PROBLEM REQUIREMENTS:
Report how many lines below include the string "이용해서". Please keep the reply to that number.

(Saved data entries)
<<<<
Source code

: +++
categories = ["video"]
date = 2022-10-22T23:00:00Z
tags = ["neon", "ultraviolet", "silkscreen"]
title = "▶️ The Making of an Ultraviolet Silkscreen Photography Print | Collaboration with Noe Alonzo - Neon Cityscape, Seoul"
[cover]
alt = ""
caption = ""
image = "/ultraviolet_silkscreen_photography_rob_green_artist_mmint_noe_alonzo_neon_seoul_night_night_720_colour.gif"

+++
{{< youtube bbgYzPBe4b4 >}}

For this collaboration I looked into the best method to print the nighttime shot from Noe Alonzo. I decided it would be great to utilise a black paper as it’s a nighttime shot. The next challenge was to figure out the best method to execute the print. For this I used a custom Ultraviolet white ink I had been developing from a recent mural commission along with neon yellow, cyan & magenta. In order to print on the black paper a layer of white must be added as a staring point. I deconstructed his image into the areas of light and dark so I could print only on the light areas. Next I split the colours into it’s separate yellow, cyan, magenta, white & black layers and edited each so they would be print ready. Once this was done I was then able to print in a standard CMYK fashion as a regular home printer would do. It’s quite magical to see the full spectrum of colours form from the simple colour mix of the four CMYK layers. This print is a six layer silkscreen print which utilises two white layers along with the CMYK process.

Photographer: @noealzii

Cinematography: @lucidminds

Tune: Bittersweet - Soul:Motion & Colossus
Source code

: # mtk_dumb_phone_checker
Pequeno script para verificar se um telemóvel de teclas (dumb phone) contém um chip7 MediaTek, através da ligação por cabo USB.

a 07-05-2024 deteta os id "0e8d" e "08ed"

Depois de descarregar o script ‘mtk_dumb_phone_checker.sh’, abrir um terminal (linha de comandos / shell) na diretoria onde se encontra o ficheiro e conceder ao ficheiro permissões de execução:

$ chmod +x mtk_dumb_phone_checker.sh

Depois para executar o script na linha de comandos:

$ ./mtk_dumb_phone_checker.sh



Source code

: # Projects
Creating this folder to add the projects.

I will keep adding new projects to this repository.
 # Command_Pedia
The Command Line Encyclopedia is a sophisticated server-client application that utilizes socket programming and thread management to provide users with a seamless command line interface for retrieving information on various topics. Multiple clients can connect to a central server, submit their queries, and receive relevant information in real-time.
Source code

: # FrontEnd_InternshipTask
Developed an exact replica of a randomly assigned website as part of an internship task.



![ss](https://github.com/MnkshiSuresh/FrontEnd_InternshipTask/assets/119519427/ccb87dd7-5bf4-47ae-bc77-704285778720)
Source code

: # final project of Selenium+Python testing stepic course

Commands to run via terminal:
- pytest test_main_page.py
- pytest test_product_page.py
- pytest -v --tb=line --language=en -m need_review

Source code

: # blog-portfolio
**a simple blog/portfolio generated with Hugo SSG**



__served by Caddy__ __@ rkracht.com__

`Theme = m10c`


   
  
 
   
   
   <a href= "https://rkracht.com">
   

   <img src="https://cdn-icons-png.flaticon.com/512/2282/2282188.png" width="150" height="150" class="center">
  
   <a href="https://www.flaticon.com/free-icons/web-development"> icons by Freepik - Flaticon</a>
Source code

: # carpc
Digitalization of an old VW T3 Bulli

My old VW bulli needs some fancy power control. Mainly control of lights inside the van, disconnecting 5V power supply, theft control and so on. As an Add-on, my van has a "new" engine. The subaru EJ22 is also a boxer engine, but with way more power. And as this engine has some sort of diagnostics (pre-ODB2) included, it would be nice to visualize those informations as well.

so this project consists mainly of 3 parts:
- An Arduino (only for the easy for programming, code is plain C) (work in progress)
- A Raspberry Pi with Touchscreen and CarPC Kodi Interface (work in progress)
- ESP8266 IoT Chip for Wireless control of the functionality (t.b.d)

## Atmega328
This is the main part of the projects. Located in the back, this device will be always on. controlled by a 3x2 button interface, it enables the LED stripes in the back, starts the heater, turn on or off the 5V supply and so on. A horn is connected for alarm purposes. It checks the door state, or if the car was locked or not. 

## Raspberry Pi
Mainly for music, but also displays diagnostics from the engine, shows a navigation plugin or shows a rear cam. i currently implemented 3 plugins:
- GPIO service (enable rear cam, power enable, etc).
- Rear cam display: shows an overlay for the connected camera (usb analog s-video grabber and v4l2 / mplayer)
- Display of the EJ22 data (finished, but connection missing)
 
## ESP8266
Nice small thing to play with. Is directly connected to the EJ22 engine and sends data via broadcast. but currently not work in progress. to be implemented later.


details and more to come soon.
>>>>
<<<<
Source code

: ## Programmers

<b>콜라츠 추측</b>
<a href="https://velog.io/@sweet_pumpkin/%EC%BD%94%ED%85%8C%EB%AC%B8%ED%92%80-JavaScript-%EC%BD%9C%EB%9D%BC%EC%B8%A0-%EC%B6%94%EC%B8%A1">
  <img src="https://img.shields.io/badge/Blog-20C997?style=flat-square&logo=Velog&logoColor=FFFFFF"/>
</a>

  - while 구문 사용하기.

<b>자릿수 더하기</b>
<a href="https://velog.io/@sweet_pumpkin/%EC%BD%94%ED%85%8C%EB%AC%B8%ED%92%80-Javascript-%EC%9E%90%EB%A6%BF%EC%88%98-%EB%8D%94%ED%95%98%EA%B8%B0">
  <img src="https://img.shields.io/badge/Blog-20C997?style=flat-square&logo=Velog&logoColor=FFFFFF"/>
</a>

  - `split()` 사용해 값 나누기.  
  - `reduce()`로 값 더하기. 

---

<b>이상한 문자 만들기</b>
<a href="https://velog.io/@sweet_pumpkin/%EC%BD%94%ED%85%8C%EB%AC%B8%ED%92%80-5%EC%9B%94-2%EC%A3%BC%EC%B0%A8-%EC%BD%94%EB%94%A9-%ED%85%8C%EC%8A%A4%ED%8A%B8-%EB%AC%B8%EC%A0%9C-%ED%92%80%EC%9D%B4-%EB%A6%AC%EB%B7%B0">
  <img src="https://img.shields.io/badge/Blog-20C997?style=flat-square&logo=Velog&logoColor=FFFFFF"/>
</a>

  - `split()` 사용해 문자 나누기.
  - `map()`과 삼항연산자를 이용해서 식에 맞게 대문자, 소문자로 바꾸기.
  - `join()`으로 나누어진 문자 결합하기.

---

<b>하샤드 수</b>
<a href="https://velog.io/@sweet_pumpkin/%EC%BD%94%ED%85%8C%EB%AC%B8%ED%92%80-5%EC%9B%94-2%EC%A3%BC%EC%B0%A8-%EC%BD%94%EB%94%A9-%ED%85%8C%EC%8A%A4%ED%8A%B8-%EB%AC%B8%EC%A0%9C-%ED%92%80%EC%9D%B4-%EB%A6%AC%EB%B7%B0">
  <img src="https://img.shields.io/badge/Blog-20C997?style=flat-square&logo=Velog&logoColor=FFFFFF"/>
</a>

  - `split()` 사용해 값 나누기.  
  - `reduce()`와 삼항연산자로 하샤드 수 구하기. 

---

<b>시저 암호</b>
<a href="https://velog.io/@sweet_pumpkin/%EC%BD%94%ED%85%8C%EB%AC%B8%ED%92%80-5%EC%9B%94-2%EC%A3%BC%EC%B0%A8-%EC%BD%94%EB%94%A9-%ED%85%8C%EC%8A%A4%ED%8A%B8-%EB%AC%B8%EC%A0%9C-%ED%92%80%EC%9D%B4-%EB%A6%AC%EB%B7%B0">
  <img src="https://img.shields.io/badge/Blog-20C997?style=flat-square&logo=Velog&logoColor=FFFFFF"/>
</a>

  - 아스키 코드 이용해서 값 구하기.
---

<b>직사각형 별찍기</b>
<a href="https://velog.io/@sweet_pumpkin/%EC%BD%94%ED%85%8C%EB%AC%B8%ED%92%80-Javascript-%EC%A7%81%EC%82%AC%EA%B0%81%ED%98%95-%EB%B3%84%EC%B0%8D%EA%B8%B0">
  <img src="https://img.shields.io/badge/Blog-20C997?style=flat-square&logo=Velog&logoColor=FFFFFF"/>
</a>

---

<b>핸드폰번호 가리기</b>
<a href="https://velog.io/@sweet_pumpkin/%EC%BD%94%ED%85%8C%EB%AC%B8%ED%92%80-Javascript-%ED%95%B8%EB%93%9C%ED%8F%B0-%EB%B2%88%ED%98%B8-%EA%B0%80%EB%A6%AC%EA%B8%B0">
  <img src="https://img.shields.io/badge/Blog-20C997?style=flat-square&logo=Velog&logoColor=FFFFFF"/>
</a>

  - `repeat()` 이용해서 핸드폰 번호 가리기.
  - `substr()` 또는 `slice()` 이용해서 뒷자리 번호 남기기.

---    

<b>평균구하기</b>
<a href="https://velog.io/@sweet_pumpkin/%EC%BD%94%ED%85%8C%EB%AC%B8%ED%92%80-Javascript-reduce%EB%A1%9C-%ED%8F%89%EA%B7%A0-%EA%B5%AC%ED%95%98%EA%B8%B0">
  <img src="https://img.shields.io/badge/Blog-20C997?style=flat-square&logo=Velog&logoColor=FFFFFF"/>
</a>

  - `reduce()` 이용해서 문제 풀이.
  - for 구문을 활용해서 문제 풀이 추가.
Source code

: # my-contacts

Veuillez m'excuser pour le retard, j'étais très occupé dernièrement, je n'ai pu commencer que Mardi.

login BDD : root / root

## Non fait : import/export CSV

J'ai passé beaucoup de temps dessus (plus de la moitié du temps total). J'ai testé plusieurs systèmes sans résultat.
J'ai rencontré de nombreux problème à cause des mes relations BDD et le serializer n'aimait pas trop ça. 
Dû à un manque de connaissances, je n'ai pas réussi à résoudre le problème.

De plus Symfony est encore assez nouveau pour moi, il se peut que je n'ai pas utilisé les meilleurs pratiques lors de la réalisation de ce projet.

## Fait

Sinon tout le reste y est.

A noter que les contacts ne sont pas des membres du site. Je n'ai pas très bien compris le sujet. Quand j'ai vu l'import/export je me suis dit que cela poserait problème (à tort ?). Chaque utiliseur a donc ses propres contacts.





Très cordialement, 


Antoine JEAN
>>>>
RESULT BELOW:
5